[PROBLEM TO WORK ON]: Gather up every line from the entries below that uses the word "incoming".

[TASK INPUT]:
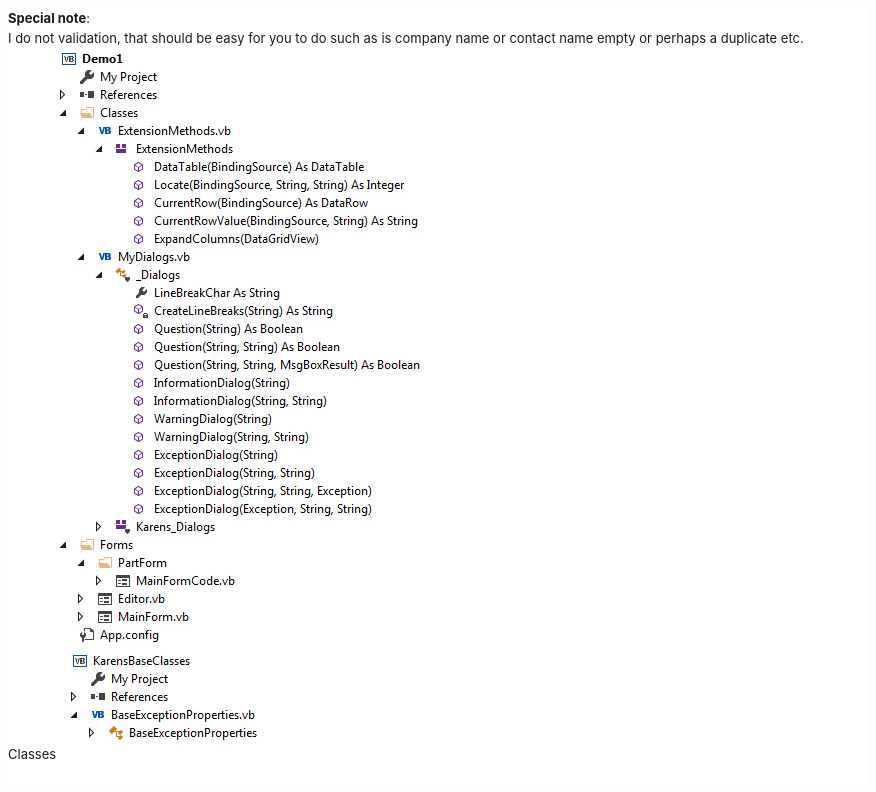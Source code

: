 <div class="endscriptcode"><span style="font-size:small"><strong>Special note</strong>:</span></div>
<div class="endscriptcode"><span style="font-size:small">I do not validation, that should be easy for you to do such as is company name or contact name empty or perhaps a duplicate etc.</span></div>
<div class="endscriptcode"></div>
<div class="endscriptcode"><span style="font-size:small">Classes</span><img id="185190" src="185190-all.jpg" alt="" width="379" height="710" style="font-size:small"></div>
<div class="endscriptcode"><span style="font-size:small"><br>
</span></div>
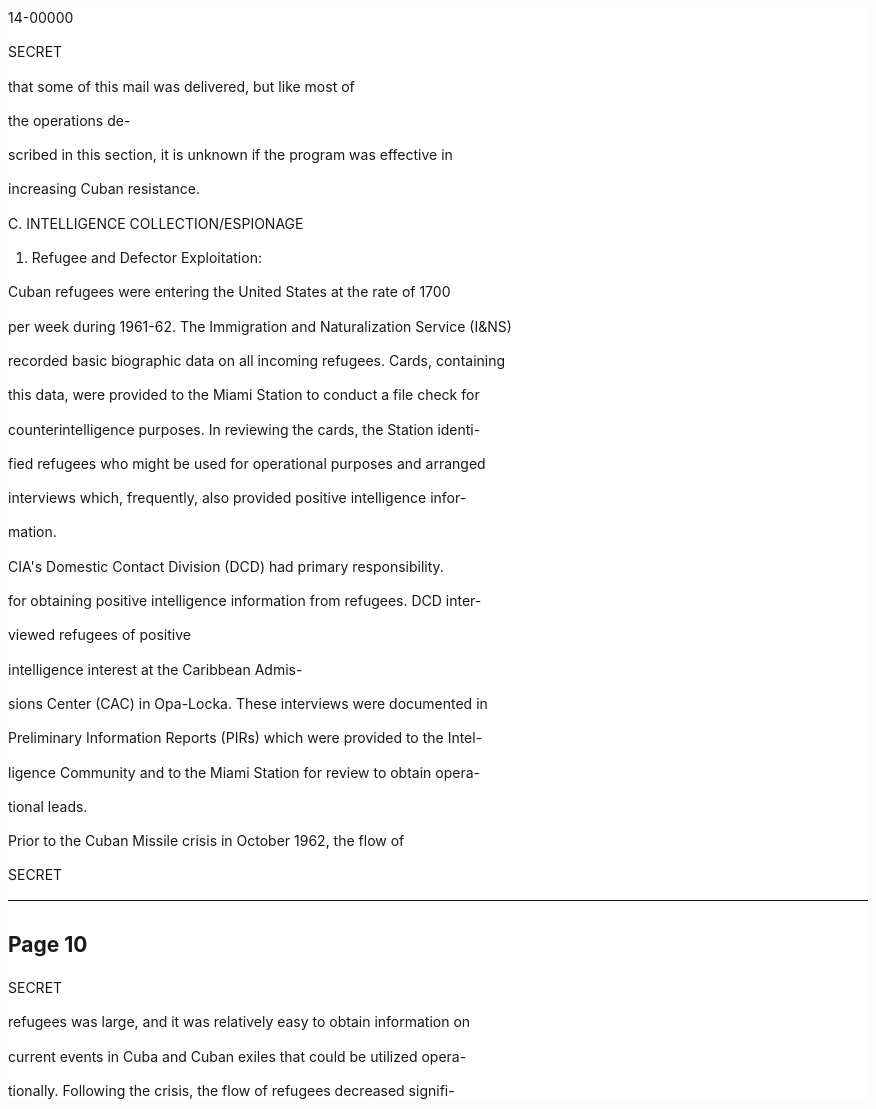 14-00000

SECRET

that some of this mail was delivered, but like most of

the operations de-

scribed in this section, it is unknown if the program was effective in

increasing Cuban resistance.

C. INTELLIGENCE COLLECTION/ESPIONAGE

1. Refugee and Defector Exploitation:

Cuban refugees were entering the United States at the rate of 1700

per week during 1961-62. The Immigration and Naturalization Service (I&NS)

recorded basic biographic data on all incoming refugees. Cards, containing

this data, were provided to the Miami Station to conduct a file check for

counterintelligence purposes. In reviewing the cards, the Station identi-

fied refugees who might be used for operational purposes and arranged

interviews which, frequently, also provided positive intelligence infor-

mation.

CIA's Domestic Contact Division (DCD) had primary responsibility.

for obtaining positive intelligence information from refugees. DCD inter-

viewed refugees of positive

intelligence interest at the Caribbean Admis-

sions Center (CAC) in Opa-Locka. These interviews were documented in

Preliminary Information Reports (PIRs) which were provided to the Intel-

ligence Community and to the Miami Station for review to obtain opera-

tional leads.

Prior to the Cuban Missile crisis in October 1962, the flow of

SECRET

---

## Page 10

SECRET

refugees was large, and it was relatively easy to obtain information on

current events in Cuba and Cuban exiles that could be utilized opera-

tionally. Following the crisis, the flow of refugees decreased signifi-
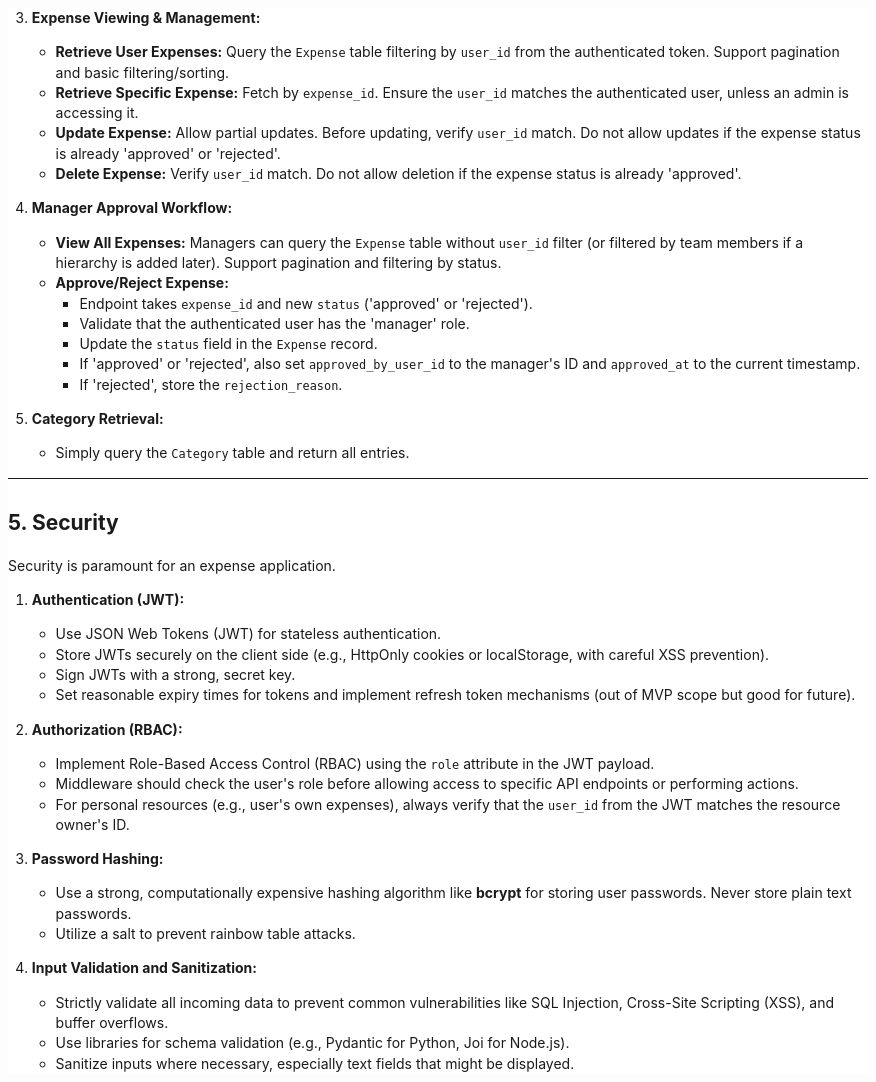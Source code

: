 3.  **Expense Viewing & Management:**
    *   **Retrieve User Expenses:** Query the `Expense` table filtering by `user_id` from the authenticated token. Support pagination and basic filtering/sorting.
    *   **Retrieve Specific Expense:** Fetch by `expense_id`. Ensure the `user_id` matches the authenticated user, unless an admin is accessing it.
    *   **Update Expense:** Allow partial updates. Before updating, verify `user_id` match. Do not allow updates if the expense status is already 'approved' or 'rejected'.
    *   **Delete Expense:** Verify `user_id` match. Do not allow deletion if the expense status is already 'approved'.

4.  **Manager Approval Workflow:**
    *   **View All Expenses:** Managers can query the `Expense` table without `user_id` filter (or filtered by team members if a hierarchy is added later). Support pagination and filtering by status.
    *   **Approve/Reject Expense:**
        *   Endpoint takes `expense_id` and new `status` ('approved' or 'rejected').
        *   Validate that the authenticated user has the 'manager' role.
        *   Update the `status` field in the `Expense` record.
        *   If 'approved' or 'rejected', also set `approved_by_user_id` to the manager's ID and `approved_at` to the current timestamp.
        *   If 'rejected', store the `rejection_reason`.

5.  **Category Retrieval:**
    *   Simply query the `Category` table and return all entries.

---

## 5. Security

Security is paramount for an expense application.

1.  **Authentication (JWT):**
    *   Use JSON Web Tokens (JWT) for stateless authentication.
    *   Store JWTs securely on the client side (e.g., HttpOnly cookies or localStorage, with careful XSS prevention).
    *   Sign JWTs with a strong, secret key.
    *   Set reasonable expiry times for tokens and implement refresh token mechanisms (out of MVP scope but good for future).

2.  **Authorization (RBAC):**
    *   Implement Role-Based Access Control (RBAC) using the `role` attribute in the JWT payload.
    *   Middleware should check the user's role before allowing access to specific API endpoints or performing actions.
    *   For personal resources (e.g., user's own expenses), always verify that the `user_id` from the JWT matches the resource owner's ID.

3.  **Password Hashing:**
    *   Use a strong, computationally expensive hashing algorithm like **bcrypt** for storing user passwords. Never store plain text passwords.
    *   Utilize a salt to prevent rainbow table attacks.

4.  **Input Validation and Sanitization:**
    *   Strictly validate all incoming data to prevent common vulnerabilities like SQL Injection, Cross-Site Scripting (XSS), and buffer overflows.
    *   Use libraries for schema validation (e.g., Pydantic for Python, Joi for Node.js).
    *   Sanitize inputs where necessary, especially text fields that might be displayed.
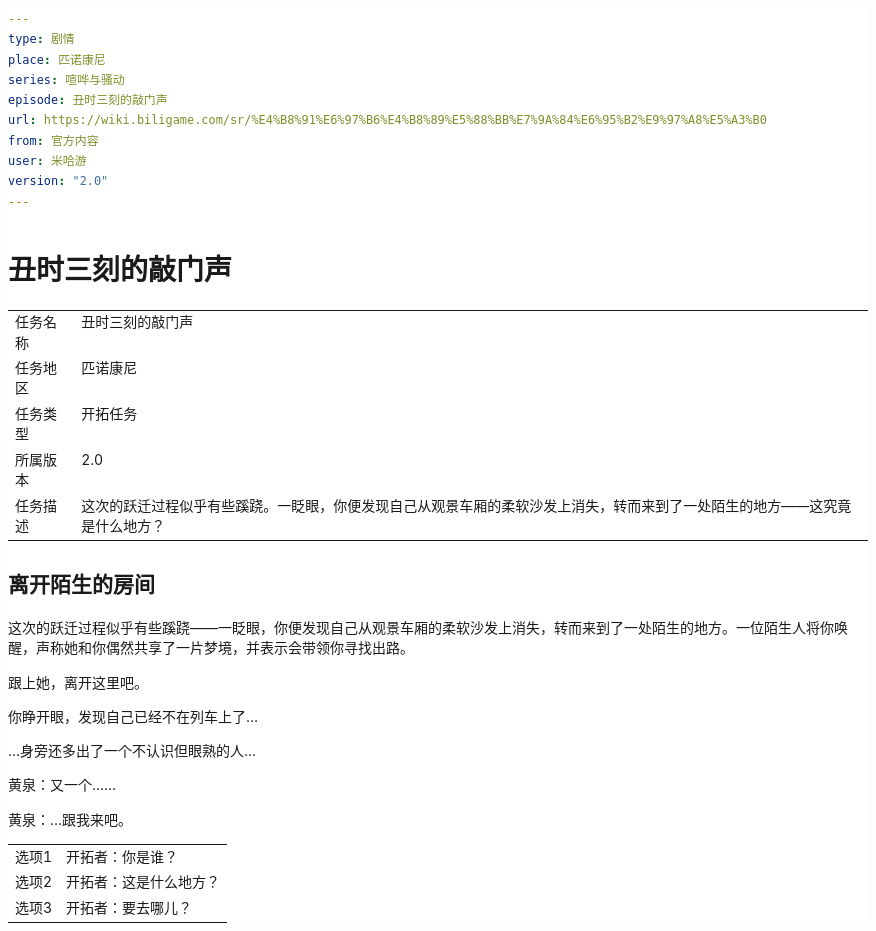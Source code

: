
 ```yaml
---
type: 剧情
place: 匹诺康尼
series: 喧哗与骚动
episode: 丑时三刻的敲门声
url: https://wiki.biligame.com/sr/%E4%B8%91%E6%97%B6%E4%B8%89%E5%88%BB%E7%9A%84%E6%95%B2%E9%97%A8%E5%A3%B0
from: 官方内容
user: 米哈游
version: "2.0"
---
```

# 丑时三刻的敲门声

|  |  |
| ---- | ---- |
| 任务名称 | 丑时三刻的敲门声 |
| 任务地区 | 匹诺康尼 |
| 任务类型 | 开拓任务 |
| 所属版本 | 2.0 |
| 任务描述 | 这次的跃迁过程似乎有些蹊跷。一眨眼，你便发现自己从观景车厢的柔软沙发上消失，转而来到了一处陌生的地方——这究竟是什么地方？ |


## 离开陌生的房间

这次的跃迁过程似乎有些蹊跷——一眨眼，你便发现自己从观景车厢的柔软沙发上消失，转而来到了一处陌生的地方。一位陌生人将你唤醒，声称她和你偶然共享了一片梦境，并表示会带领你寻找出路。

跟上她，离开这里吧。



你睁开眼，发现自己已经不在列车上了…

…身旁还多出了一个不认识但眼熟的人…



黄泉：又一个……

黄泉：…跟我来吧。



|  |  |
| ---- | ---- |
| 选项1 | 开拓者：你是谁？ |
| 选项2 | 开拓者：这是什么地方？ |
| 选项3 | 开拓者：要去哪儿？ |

[EXPECTED OUTPUT]:
recorded basic biographic data on all incoming refugees. Cards, containing
    *   Strictly validate all incoming data to prevent common vulnerabilities like SQL Injection, Cross-Site Scripting (XSS), and buffer overflows.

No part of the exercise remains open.